▶ _ASSIGNED TASK_:
In the records that follow, how many lines contain the word "https"? Give only that figure.

· · · ·

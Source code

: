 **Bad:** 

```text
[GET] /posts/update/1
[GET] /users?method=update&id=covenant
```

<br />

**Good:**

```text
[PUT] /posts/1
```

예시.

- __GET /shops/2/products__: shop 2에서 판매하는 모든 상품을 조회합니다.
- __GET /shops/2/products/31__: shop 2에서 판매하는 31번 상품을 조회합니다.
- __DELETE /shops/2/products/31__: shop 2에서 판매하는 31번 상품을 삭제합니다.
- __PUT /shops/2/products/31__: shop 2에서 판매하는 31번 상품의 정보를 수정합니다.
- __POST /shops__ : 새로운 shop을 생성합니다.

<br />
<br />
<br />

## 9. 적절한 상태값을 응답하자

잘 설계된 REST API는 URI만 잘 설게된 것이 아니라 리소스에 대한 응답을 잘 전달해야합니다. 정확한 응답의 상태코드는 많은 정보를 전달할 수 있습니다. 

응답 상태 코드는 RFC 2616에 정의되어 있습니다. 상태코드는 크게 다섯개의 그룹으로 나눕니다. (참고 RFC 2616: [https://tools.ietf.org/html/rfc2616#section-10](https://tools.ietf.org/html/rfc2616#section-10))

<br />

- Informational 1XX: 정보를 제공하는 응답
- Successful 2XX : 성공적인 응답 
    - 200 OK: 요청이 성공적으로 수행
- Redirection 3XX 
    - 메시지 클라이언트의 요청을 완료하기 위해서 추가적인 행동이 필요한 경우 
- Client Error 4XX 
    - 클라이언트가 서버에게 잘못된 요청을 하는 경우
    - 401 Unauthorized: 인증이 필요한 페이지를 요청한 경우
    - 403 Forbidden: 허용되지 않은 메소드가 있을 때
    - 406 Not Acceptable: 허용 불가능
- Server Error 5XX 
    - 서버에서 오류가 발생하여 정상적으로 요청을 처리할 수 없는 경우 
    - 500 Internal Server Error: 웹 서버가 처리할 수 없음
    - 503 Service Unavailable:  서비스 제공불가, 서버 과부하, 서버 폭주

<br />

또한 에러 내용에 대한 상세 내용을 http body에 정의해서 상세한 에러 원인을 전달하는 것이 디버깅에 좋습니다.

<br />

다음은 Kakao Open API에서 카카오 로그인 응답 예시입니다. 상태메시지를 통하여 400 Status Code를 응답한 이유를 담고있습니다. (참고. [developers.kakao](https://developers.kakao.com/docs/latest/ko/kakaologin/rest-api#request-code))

· · · ·

▶ _TASK ANSWER_:
2